Neither natural expectation is realized by Jeremiah's letter, however. The tone is not the kick-them-while-they're-down effect of a recitation of the previous warnings. But neither is there a promise of imminent deliverance. Instead, Jeremiah relays to the people God's surprising counsel for the exiles to make themselves at home.
At first blush, this is almost incomprehensible to us. We live with such a strong sense of national security that, even if we fear certain kinds of attacks, none of us seriously entertains the possibility of being completely overrun in our own land and being forcibly captured and exiled to some foreign country. Yet, this was exactly the personal misery and national tragedy of the people to whom Jeremiah wrote. And to those suffering souls, what did the Lord say?
He said that they should make themselves at home. In a foreign and hostile place, in that new and involuntary location, in a land where it seemed unimaginable to sing the songs of Zion (Psalm 137:3-4), that's where the Lord said that they should plant their roots and get on with life.
God's specific instructions are a portrait of the ordinary. "Build houses and live in them," he counsels the exiles. Do your gardening, your marrying, and your child-rearing there in that place.
We recall the instructions God gave one night to their ancestors who lived involuntarily in a foreign land. To Moses' generation in Egypt, God gave instructions for a hurried meal. Don't take time for the bread to rise, eat with your coats on, have your walking stick in hand -- you're about to leave! Such was the spirit of the first Passover.
In dramatic contrast, however, God's instructions to these exiles in Babylon are not filled with images of haste, but rather images of permanence. To build a house and plant a garden is to stay a while. To get married and have children is to make yourself at home. Then, as what must have seemed like the final indignity, the exiles were told to "seek the welfare" and pray for the place that was their de facto prison.
The context of this message is not typical for Jeremiah, and the content of this message is not what we -- or its original audience -- might have expected. But we will discover that it is a message that speaks to us, as well.
2 Timothy 2:8-15
For those who hold to Pauline authorship of 2 Timothy, this epistle is widely cherished as one of the apostle's most personal and emotional. Timothy was a long-time associate of Paul, a spiritual son to him, and a companion and coworker over many miles and years. It is natural, therefore, for Paul to be personal -- and even vulnerable -- in his writing to Timothy.

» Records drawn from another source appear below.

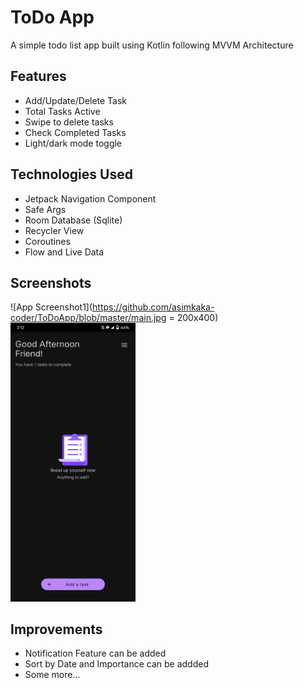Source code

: 
# ToDo App

A simple todo list app built using Kotlin following MVVM Architecture

## Features

- Add/Update/Delete Task
- Total Tasks Active
- Swipe to delete tasks
- Check Completed Tasks
- Light/dark mode toggle


## Technologies Used

- Jetpack Navigation Component
- Safe Args
- Room Database (Sqlite)
- Recycler View
- Coroutines
- Flow and Live Data

  
## Screenshots

![App Screenshot1](https://github.com/asimkaka-coder/ToDoApp/blob/master/main.jpg = 200x400)
<img src="https://github.com/asimkaka-coder/ToDoApp/blob/master/main.jpg" alt="MainScreen" width="200"/>

  
## Improvements

- Notification Feature can be added
- Sort by Date and Importance can be addded
- Some more...

  
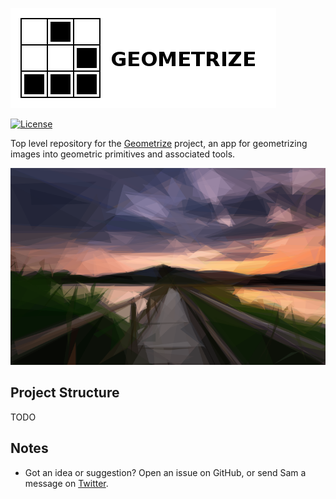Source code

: [![Geometrize Top Level Repo Logo](https://github.com/Tw1ddle/geometrize-top-level-repo/blob/master/screenshots/logo.png?raw=true "Geometrize top level repo logo")](https://www.geometrize.co.uk/)

[![License](https://img.shields.io/badge/License-GPL%20v3-blue.svg?style=flat-square)](https://github.com/Tw1ddle/geometrize-top-level-repo/blob/master/LICENSE)

Top level repository for the [Geometrize](https://www.geometrize.co.uk/) project, an app for geometrizing images into geometric primitives and associated tools.

[![Geometrized Borrowdale](https://github.com/Tw1ddle/geometrize-top-level-repo/blob/master/screenshots/wooden_bridge.png?raw=true "Geometrized Wooden Bridge, 250 triangles")](https://www.geometrize.co.uk/)

## Project Structure

TODO

## Notes
 * Got an idea or suggestion? Open an issue on GitHub, or send Sam a message on [Twitter](https://twitter.com/Sam_Twidale).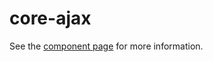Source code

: core-ajax
=========

See the [component page](https://polymer-project.org/docs/elements/core-elements.html#core-ajax) for more information.
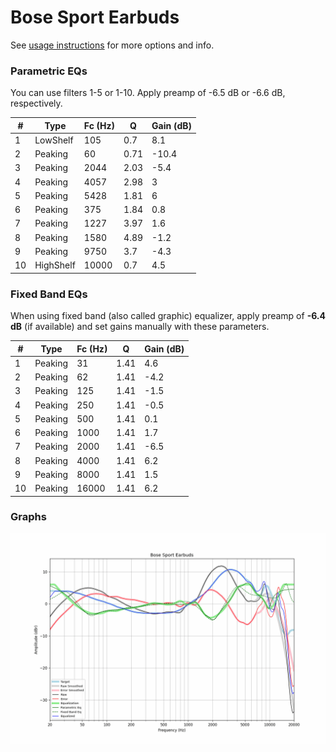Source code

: # Bose Sport Earbuds
See [usage instructions](https://github.com/jaakkopasanen/AutoEq#usage) for more options and info.

### Parametric EQs
You can use filters 1-5 or 1-10. Apply preamp of -6.5 dB or -6.6 dB, respectively.

|   # | Type      |   Fc (Hz) |    Q |   Gain (dB) |
|-----|-----------|-----------|------|-------------|
|   1 | LowShelf  |       105 | 0.7  |         8.1 |
|   2 | Peaking   |        60 | 0.71 |       -10.4 |
|   3 | Peaking   |      2044 | 2.03 |        -5.4 |
|   4 | Peaking   |      4057 | 2.98 |         3   |
|   5 | Peaking   |      5428 | 1.81 |         6   |
|   6 | Peaking   |       375 | 1.84 |         0.8 |
|   7 | Peaking   |      1227 | 3.97 |         1.6 |
|   8 | Peaking   |      1580 | 4.89 |        -1.2 |
|   9 | Peaking   |      9750 | 3.7  |        -4.3 |
|  10 | HighShelf |     10000 | 0.7  |         4.5 |

### Fixed Band EQs
When using fixed band (also called graphic) equalizer, apply preamp of **-6.4 dB** (if available) and set gains manually with these parameters.

|   # | Type    |   Fc (Hz) |    Q |   Gain (dB) |
|-----|---------|-----------|------|-------------|
|   1 | Peaking |        31 | 1.41 |         4.6 |
|   2 | Peaking |        62 | 1.41 |        -4.2 |
|   3 | Peaking |       125 | 1.41 |        -1.5 |
|   4 | Peaking |       250 | 1.41 |        -0.5 |
|   5 | Peaking |       500 | 1.41 |         0.1 |
|   6 | Peaking |      1000 | 1.41 |         1.7 |
|   7 | Peaking |      2000 | 1.41 |        -6.5 |
|   8 | Peaking |      4000 | 1.41 |         6.2 |
|   9 | Peaking |      8000 | 1.41 |         1.5 |
|  10 | Peaking |     16000 | 1.41 |         6.2 |

### Graphs
![](./Bose%20Sport%20Earbuds.png)
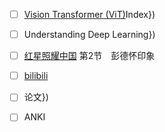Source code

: - [ ] [Vision Transformer (ViT)](https://aistudio.baidu.com/education/group/info/25102)Index})
- [ ] Understanding Deep Learning})
- [ ] [红星照耀中国](https://weread.qq.com/)
	第2节　彭德怀印象
- [ ] [bilibili](https://www.bilibili.com/watchlater/list?spm_id_from=333.1387.0.0#/list)
- [ ] 论文})
- [ ] ANKI


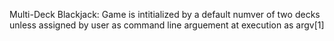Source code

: Multi-Deck Blackjack:
Game is intitialized by a default numver of two decks unless assigned by user as command line arguement at execution as argv[1]
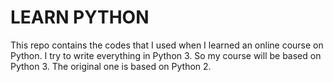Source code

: # LEARN PYTHON

This repo contains the codes that I used when I learned an online course on Python. I try to write everything in Python 3. So my course will be based on Python 3. The original one is based on Python 2.
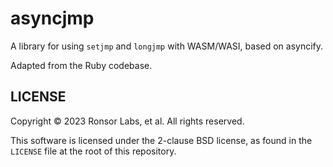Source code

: # asyncjmp

A library for using `setjmp` and `longjmp` with WASM/WASI, based on asyncify.

Adapted from the Ruby codebase.

## LICENSE

Copyright © 2023 Ronsor Labs, et al. All rights reserved.

This software is licensed under the 2-clause BSD license, as found in the
`LICENSE` file at the root of this repository.

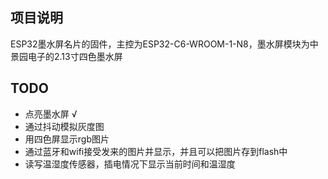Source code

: ## 项目说明
ESP32墨水屏名片的固件，主控为ESP32-C6-WROOM-1-N8，墨水屏模块为中景园电子的2.13寸四色墨水屏

## TODO
- 点亮墨水屏 √
- 通过抖动模拟灰度图
- 用四色屏显示rgb图片
- 通过蓝牙和wifi接受发来的图片并显示，并且可以把图片存到flash中
- 读写温湿度传感器，插电情况下显示当前时间和温湿度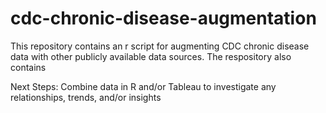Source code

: # cdc-chronic-disease-augmentation
This repository contains an r script for augmenting CDC chronic disease data with other publicly available data sources. The respository also contains



Next Steps:
Combine data in R and/or Tableau to investigate any relationships, trends, and/or insights
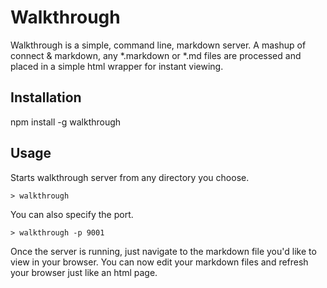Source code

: # Walkthrough

Walkthrough is a simple, command line, markdown server. A mashup of connect & markdown, any *.markdown or *.md files are processed and placed in a simple html wrapper for instant viewing.

## Installation

npm install -g walkthrough

## Usage

Starts walkthrough server from any directory you choose.

    > walkthrough

You can also specify the port.

    > walkthrough -p 9001

Once the server is running, just navigate to the markdown file you'd like to view in your browser. You can now edit your markdown files and refresh your browser just like an html page.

Furthermore, many regard this as perhaps the latest of Paul's letters, written at a time when the apostle knew that the end was at hand for him. That context, made especially poignant by the famous "come before winter" imploration (4:21), gives this letter a special quality, indeed.
Paul begins with the verb "remember" in the imperative mood. Remembering has a distinctive flavor in scripture. It rises above mere recollection, or even the sweetness of reminiscing. To remember something or someone is to take appropriate action in response to that something or someone (see, for example, Genesis 8:1, 30:22; Exodus 20:8; Luke 22:19). Furthermore, students of the Old Testament are likely to think first of the book of Deuteronomy when hearing a command to remember. Seven different times in that book, Moses commands the people to remember. (And that is in addition to the six times he commands them not to forget!) So it is that the second letter to Timothy may share a certain tone in common with Deuteronomy -- parental concern and a spiritual emphasis, expressed with a touch of farewell.

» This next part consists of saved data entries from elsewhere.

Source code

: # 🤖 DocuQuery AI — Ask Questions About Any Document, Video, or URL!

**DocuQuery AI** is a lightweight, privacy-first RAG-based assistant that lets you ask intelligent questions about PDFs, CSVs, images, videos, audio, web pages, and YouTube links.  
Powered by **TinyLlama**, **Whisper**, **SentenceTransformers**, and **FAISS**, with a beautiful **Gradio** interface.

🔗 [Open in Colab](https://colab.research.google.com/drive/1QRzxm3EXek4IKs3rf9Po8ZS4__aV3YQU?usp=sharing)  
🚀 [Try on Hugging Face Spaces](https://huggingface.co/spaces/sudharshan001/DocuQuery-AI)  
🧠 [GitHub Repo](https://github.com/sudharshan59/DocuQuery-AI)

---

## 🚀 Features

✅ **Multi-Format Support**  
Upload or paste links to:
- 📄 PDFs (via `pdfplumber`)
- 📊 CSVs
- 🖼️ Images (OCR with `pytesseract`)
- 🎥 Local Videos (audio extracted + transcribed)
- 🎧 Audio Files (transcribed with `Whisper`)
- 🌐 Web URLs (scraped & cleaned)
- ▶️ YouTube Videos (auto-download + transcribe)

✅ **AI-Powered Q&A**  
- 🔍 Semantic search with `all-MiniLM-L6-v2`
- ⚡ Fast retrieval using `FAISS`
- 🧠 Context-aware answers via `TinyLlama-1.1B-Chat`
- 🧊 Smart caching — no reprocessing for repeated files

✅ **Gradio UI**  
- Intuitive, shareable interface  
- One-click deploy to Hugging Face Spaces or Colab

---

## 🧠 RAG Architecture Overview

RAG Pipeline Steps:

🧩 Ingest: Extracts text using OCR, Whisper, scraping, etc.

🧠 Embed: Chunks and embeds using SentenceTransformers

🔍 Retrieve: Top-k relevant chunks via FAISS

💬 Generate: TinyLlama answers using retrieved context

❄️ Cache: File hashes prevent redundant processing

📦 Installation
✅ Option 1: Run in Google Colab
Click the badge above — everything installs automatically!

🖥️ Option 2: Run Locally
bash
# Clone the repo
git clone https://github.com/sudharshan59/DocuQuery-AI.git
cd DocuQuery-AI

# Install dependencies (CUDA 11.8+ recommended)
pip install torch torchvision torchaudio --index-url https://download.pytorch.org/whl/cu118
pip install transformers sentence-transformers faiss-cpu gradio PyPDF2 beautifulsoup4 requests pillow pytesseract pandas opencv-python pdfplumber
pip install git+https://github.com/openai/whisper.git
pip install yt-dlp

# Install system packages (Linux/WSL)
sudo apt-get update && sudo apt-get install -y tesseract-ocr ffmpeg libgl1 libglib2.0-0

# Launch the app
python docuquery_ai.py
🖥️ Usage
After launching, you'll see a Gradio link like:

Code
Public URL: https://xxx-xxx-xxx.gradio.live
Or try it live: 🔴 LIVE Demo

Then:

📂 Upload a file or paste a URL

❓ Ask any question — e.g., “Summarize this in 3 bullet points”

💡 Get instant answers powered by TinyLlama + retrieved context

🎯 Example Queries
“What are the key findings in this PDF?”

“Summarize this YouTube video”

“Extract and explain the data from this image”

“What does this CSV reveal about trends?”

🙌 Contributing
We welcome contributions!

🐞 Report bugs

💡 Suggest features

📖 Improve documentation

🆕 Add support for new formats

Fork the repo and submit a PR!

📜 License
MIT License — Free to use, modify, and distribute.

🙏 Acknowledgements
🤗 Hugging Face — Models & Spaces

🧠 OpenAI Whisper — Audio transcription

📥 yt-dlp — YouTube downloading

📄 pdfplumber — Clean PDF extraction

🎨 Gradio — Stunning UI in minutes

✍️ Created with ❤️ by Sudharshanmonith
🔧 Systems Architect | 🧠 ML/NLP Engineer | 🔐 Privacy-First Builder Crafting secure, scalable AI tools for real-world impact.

The bittersweet quality of the letter comes through again in Paul's reference to his condition. He suffers hardships, and he finds himself "chained like a criminal." We are well-accustomed to the image of Paul as a prisoner; it's a familiar part of his biography. But I wonder if he ever became accustomed to it. He was, after all, the very essence of law-abiding (see Philippians 3:5-6). What a strange experience it must have been for him, therefore, to find himself treated again and again like an outlaw. He was a man who should have been acquainted with the synagogues and schools, the leaders and the thinkers in each town where he traveled; not the police and the prisons in each town.

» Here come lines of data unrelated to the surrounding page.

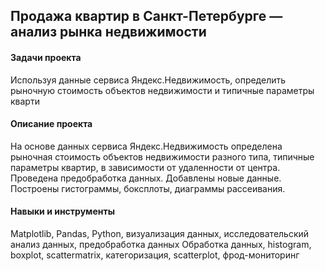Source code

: ## Продажа квартир в Санкт-Петербурге — анализ рынка недвижимости
#### Задачи проекта 
Используя данные сервиса Яндекс.Недвижимость, определить рыночную стоимость объектов недвижимости и типичные параметры кварти

#### Описание проекта 
На основе данных сервиса Яндекс.Недвижимость определена рыночная стоимость объектов недвижимости разного типа, типичные параметры квартир, в зависимости от удаленности от центра. Проведена предобработка данных. Добавлены новые данные. Построены гистограммы, боксплоты, диаграммы рассеивания.

#### Навыки и инструменты 
Matplotlib, Pandas, Python, визуализация данных, исследовательский анализ данных, предобработка данных Обработка данных, histogram, boxplot, scattermatrix, категоризация, scatterplot, фрод-мониторинг

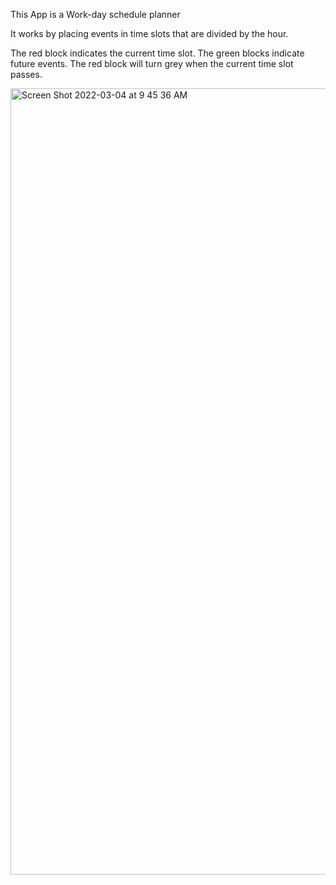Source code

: This App is a Work-day schedule planner

It works by placing events in time slots that are divided by the hour. 

The red block indicates the current time slot. 
The green blocks indicate future events. 
The red block will turn grey when the current time slot passes.

<img width="1258" alt="Screen Shot 2022-03-04 at 9 45 36 AM" src="https://user-images.githubusercontent.com/93229460/156785101-a55c7aca-7534-4b52-97af-22612dec2f06.png">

His spirit was not crushed, though, for he was still able to see and to affirm that "the word of God is not chained." The myopia that is native to our human ego tempts us to think that when we are personally hindered, the important work we do is also hindered. Paul was humble and faithful enough, however, to see that the work of God could go on without him. Indeed, that is very much a part of his reason for writing to Timothy -- to help guarantee that the work would continue in and through Timothy.
Meanwhile, just as Paul exhorted Timothy to do some remembering, the apostle also called upon him to do some reminding. Evidently there were members of the congregation for which Timothy was responsible who were "wrangling over words." Some circumstances of the New Testament churches -- for example, eating meat offered to idols -- can seem pretty far removed from our day and require some translation in order to apply to our situation. The circumstance of Christians wrangling over words, however, requires no imagination and no translation. Paul's observation about such behavior is a right rebuke: It "does no good but only ruins those who are listening." Have we ever seen that happen?
Luke 17:11-19
Luke, who is the most careful of the gospel writers about details of geography, reports that Jesus entered the region between Galilee and Samaria. This was a small enough buffer zone that it didn't even merit a name of its own. Yet the small geographical detail contains two points of significance for us.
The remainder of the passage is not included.